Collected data
Start of Block

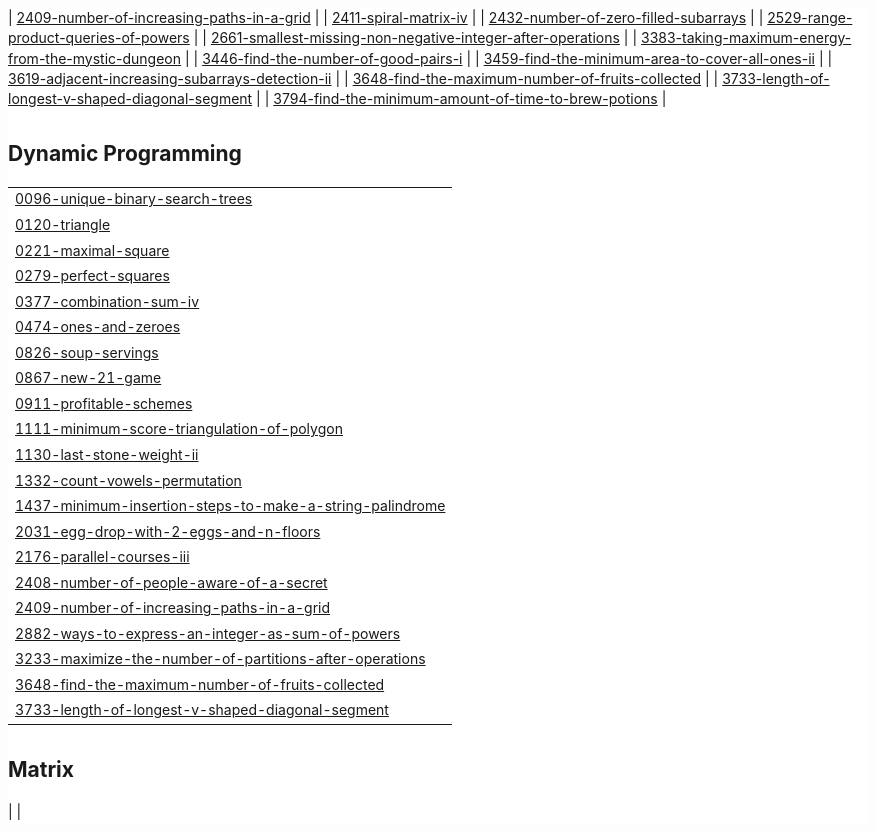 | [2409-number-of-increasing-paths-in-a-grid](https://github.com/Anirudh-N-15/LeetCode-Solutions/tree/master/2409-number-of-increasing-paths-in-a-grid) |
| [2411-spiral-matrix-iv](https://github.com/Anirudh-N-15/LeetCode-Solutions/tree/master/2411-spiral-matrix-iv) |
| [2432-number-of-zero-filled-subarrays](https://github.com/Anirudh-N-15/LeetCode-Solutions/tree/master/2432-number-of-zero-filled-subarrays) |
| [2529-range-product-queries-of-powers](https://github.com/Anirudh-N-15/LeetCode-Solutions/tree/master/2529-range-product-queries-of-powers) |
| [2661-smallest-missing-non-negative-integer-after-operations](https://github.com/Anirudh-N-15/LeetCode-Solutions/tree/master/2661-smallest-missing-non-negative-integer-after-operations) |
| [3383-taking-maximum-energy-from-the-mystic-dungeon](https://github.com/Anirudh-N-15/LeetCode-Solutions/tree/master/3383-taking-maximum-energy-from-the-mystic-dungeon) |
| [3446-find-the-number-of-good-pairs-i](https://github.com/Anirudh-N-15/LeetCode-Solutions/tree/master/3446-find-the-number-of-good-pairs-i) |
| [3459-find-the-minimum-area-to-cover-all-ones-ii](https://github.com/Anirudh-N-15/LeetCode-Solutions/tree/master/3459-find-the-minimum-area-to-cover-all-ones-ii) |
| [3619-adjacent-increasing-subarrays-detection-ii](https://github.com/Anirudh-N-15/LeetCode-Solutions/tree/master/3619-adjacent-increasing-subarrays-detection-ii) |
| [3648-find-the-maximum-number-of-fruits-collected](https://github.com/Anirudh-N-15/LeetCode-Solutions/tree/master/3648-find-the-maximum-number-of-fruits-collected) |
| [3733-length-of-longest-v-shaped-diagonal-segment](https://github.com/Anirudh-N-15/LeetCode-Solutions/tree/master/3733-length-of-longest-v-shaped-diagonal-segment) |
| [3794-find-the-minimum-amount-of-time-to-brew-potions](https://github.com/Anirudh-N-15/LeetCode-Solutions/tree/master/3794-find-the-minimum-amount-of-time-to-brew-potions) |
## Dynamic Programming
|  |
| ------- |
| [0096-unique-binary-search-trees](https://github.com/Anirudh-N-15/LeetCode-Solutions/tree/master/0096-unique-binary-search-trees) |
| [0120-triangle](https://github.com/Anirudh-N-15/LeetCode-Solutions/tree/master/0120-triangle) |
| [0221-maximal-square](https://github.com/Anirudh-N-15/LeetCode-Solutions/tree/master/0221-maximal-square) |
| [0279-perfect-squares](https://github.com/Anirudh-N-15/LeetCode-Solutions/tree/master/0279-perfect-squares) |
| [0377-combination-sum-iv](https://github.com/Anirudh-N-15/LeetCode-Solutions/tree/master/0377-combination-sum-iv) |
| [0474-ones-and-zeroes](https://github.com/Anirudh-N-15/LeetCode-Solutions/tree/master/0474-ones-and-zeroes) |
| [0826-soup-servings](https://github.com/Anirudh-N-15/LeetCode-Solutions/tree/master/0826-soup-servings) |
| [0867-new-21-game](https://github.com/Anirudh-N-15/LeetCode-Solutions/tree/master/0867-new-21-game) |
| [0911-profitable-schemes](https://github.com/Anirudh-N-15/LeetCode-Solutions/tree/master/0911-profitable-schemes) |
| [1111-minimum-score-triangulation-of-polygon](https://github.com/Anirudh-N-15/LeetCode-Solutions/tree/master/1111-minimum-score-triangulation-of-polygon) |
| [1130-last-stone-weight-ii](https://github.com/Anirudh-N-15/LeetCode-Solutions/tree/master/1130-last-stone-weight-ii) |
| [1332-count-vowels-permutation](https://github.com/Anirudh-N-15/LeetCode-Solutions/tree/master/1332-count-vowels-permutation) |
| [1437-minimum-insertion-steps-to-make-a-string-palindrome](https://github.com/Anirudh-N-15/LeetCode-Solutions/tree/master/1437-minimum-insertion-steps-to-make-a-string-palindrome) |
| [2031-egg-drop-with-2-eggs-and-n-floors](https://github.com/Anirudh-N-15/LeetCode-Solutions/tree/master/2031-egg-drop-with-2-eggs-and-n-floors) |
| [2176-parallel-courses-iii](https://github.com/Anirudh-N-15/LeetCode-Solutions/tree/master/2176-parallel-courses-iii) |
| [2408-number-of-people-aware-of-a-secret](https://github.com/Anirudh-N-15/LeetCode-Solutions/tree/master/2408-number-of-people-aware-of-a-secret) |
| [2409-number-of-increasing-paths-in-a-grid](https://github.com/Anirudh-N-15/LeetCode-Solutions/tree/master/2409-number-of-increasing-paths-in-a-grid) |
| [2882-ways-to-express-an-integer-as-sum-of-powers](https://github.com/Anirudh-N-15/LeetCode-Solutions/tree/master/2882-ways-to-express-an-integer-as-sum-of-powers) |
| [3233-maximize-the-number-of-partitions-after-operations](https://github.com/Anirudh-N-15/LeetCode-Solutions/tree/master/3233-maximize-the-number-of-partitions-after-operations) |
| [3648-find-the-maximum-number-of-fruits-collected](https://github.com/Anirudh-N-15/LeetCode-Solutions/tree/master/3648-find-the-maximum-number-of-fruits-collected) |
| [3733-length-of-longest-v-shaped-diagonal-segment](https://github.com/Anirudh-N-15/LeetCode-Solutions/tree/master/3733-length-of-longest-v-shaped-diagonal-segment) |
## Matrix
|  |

End of Block

=== How to complete this task ===
Please retype the data exactly as it appears, but without any of its pictures.

=== Task answer ===
 | [2409-number-of-increasing-paths-in-a-grid](https://github.com/Anirudh-N-15/LeetCode-Solutions/tree/master/2409-number-of-increasing-paths-in-a-grid) |
| [2411-spiral-matrix-iv](https://github.com/Anirudh-N-15/LeetCode-Solutions/tree/master/2411-spiral-matrix-iv) |
| [2432-number-of-zero-filled-subarrays](https://github.com/Anirudh-N-15/LeetCode-Solutions/tree/master/2432-number-of-zero-filled-subarrays) |
| [2529-range-product-queries-of-powers](https://github.com/Anirudh-N-15/LeetCode-Solutions/tree/master/2529-range-product-queries-of-powers) |
| [2661-smallest-missing-non-negative-integer-after-operations](https://github.com/Anirudh-N-15/LeetCode-Solutions/tree/master/2661-smallest-missing-non-negative-integer-after-operations) |
| [3383-taking-maximum-energy-from-the-mystic-dungeon](https://github.com/Anirudh-N-15/LeetCode-Solutions/tree/master/3383-taking-maximum-energy-from-the-mystic-dungeon) |
| [3446-find-the-number-of-good-pairs-i](https://github.com/Anirudh-N-15/LeetCode-Solutions/tree/master/3446-find-the-number-of-good-pairs-i) |
| [3459-find-the-minimum-area-to-cover-all-ones-ii](https://github.com/Anirudh-N-15/LeetCode-Solutions/tree/master/3459-find-the-minimum-area-to-cover-all-ones-ii) |
| [3619-adjacent-increasing-subarrays-detection-ii](https://github.com/Anirudh-N-15/LeetCode-Solutions/tree/master/3619-adjacent-increasing-subarrays-detection-ii) |
| [3648-find-the-maximum-number-of-fruits-collected](https://github.com/Anirudh-N-15/LeetCode-Solutions/tree/master/3648-find-the-maximum-number-of-fruits-collected) |
| [3733-length-of-longest-v-shaped-diagonal-segment](https://github.com/Anirudh-N-15/LeetCode-Solutions/tree/master/3733-length-of-longest-v-shaped-diagonal-segment) |
| [3794-find-the-minimum-amount-of-time-to-brew-potions](https://github.com/Anirudh-N-15/LeetCode-Solutions/tree/master/3794-find-the-minimum-amount-of-time-to-brew-potions) |
## Dynamic Programming
|  |
| ------- |
| [0096-unique-binary-search-trees](https://github.com/Anirudh-N-15/LeetCode-Solutions/tree/master/0096-unique-binary-search-trees) |
| [0120-triangle](https://github.com/Anirudh-N-15/LeetCode-Solutions/tree/master/0120-triangle) |
| [0221-maximal-square](https://github.com/Anirudh-N-15/LeetCode-Solutions/tree/master/0221-maximal-square) |
| [0279-perfect-squares](https://github.com/Anirudh-N-15/LeetCode-Solutions/tree/master/0279-perfect-squares) |
| [0377-combination-sum-iv](https://github.com/Anirudh-N-15/LeetCode-Solutions/tree/master/0377-combination-sum-iv) |
| [0474-ones-and-zeroes](https://github.com/Anirudh-N-15/LeetCode-Solutions/tree/master/0474-ones-and-zeroes) |
| [0826-soup-servings](https://github.com/Anirudh-N-15/LeetCode-Solutions/tree/master/0826-soup-servings) |
| [0867-new-21-game](https://github.com/Anirudh-N-15/LeetCode-Solutions/tree/master/0867-new-21-game) |
| [0911-profitable-schemes](https://github.com/Anirudh-N-15/LeetCode-Solutions/tree/master/0911-profitable-schemes) |
| [1111-minimum-score-triangulation-of-polygon](https://github.com/Anirudh-N-15/LeetCode-Solutions/tree/master/1111-minimum-score-triangulation-of-polygon) |
| [1130-last-stone-weight-ii](https://github.com/Anirudh-N-15/LeetCode-Solutions/tree/master/1130-last-stone-weight-ii) |
| [1332-count-vowels-permutation](https://github.com/Anirudh-N-15/LeetCode-Solutions/tree/master/1332-count-vowels-permutation) |
| [1437-minimum-insertion-steps-to-make-a-string-palindrome](https://github.com/Anirudh-N-15/LeetCode-Solutions/tree/master/1437-minimum-insertion-steps-to-make-a-string-palindrome) |
| [2031-egg-drop-with-2-eggs-and-n-floors](https://github.com/Anirudh-N-15/LeetCode-Solutions/tree/master/2031-egg-drop-with-2-eggs-and-n-floors) |
| [2176-parallel-courses-iii](https://github.com/Anirudh-N-15/LeetCode-Solutions/tree/master/2176-parallel-courses-iii) |
| [2408-number-of-people-aware-of-a-secret](https://github.com/Anirudh-N-15/LeetCode-Solutions/tree/master/2408-number-of-people-aware-of-a-secret) |
| [2409-number-of-increasing-paths-in-a-grid](https://github.com/Anirudh-N-15/LeetCode-Solutions/tree/master/2409-number-of-increasing-paths-in-a-grid) |
| [2882-ways-to-express-an-integer-as-sum-of-powers](https://github.com/Anirudh-N-15/LeetCode-Solutions/tree/master/2882-ways-to-express-an-integer-as-sum-of-powers) |
| [3233-maximize-the-number-of-partitions-after-operations](https://github.com/Anirudh-N-15/LeetCode-Solutions/tree/master/3233-maximize-the-number-of-partitions-after-operations) |
| [3648-find-the-maximum-number-of-fruits-collected](https://github.com/Anirudh-N-15/LeetCode-Solutions/tree/master/3648-find-the-maximum-number-of-fruits-collected) |
| [3733-length-of-longest-v-shaped-diagonal-segment](https://github.com/Anirudh-N-15/LeetCode-Solutions/tree/master/3733-length-of-longest-v-shaped-diagonal-segment) |
## Matrix
|  |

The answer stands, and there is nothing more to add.